### Task item:
Out of the lines below, please list those that hold the string "criando".

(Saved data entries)
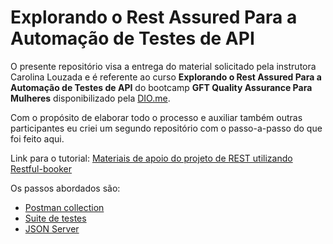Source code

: # Explorando o Rest Assured Para a Automação de Testes de API

O presente repositório visa a entrega do material solicitado pela instrutora Carolina Louzada e é referente ao curso **Explorando o Rest Assured Para a Automação de Testes de API** do bootcamp **GFT Quality Assurance Para Mulheres** disponibilizado pela [DIO.me](https://web.dio.me/).

Com o propósito de elaborar todo o processo e auxiliar também outras participantes eu criei um segundo repositório com o passo-a-passo do que foi feito aqui.

Link para o tutorial: [Materiais de apoio do projeto de REST utilizando Restful-booker](https://github.com/SrtaZuzza/materiais-apoio-proj-restfull-booker)

Os passos abordados são:
- [Postman collection](https://github.com/SrtaZuzza/materiais-apoio-proj-restfull-booker/tree/main/PostmanCollection#criando-sua-collection-no-postman-)
- [Suite de testes](https://github.com/SrtaZuzza/materiais-apoio-proj-restfull-booker/tree/main/SuiteTestes#criando-sua-suite-de-testes-)
- [JSON Server](https://github.com/SrtaZuzza/materiais-apoio-proj-restfull-booker/tree/main/JSONServer#indo-al%C3%A9m-com-o-json-server-)

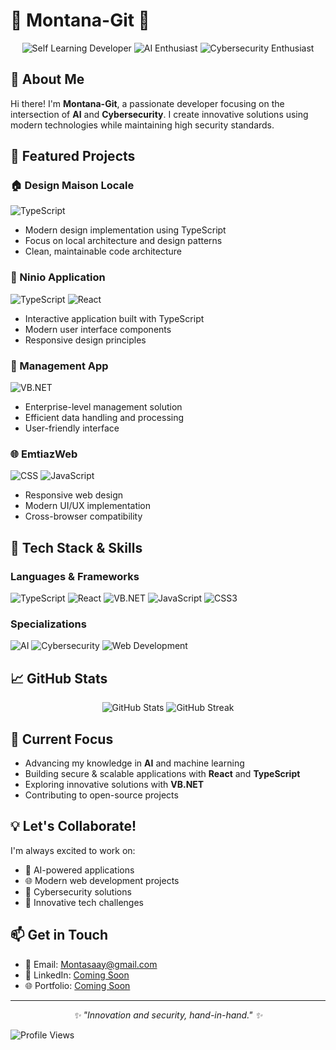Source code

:# 🌟 Montana-Git 🌟  

<div align="center">
  <img src="https://img.shields.io/badge/-Self%20Learning%20Developer-blueviolet?style=for-the-badge" alt="Self Learning Developer"/>
  <img src="https://img.shields.io/badge/-AI%20Enthusiast-FF6F61?style=for-the-badge" alt="AI Enthusiast"/>
  <img src="https://img.shields.io/badge/-Cybersecurity%20Enthusiast-00897B?style=for-the-badge" alt="Cybersecurity Enthusiast"/>
</div>

## 👋 About Me
Hi there! I'm **Montana-Git**, a passionate developer focusing on the intersection of **AI** and **Cybersecurity**. I create innovative solutions using modern technologies while maintaining high security standards.

## 🎯 Featured Projects

### 🏠 Design Maison Locale
![TypeScript](https://img.shields.io/badge/-TypeScript-007ACC?logo=typescript&logoColor=white&style=flat-square)
- Modern design implementation using TypeScript
- Focus on local architecture and design patterns
- Clean, maintainable code architecture

### 📱 Ninio Application
![TypeScript](https://img.shields.io/badge/-TypeScript-007ACC?logo=typescript&logoColor=white&style=flat-square)
![React](https://img.shields.io/badge/-React-61DAFB?logo=react&logoColor=black&style=flat-square)
- Interactive application built with TypeScript
- Modern user interface components
- Responsive design principles

### 💼 Management App
![VB.NET](https://img.shields.io/badge/-VB.NET-512BD4?logo=.net&logoColor=white&style=flat-square)
- Enterprise-level management solution
- Efficient data handling and processing
- User-friendly interface

### 🌐 EmtiazWeb
![CSS](https://img.shields.io/badge/-CSS-1572B6?logo=css3&logoColor=white&style=flat-square)
![JavaScript](https://img.shields.io/badge/-JavaScript-F7DF1E?logo=javascript&logoColor=black&style=flat-square)
- Responsive web design
- Modern UI/UX implementation
- Cross-browser compatibility

## 🔧 Tech Stack & Skills  
### Languages & Frameworks
![TypeScript](https://img.shields.io/badge/-TypeScript-007ACC?logo=typescript&logoColor=white&style=for-the-badge)
![React](https://img.shields.io/badge/-React-61DAFB?logo=react&logoColor=black&style=for-the-badge)
![VB.NET](https://img.shields.io/badge/-VB.NET-512BD4?logo=.net&logoColor=white&style=for-the-badge)
![JavaScript](https://img.shields.io/badge/-JavaScript-F7DF1E?logo=javascript&logoColor=black&style=for-the-badge)
![CSS3](https://img.shields.io/badge/-CSS3-1572B6?logo=css3&logoColor=white&style=for-the-badge)

### Specializations
![AI](https://img.shields.io/badge/-Artificial%20Intelligence-FF6F61?style=for-the-badge)
![Cybersecurity](https://img.shields.io/badge/-Cybersecurity-00897B?style=for-the-badge)
![Web Development](https://img.shields.io/badge/-Web%20Development-3498DB?style=for-the-badge)

## 📈 GitHub Stats

<div align="center">
  <img src="https://github-readme-stats.vercel.app/api?username=Montana-Git&show_icons=true&theme=radical" alt="GitHub Stats" />
  <img src="https://github-readme-streak-stats.herokuapp.com/?user=Montana-Git&theme=radical" alt="GitHub Streak" />
</div>

## 🌱 Current Focus
- Advancing my knowledge in **AI** and machine learning
- Building secure & scalable applications with **React** and **TypeScript**
- Exploring innovative solutions with **VB.NET**
- Contributing to open-source projects

## 💡 Let's Collaborate!
I'm always excited to work on:
- 🤖 AI-powered applications
- 🌐 Modern web development projects
- 🔐 Cybersecurity solutions
- 🚀 Innovative tech challenges

## 📫 Get in Touch 
- 📧 Email: [Montasaay@gmail.com](mailto:Montasaay@gmail.com)
- 💼 LinkedIn: [Coming Soon]()
- 🌐 Portfolio: [Coming Soon]()

---

<div align="center">
  <i>✨ "Innovation and security, hand-in-hand." ✨</i>
</div>

![Profile Views](https://komarev.com/ghpvc/?username=Montana-Git&color=blueviolet)
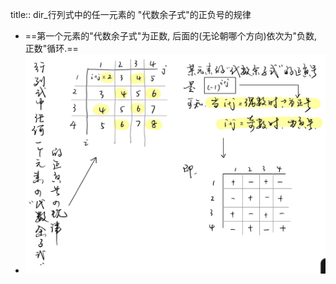 title:: dir_行列式中的任一元素的 "代数余子式"的正负号的规律

- ==第一个元素的"代数余子式"为正数, 后面的(无论朝哪个方向)依次为"负数, 正数"循环.==
- ![QQ图片20220203182743.jpg](../assets/QQ图片20220203182743_1643884141748_0.jpg)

### Answer box:
- [Postman collection](https://github.com/SrtaZuzza/materiais-apoio-proj-restfull-booker/tree/main/PostmanCollection#criando-sua-collection-no-postman-)
- [Suite de testes](https://github.com/SrtaZuzza/materiais-apoio-proj-restfull-booker/tree/main/SuiteTestes#criando-sua-suite-de-testes-)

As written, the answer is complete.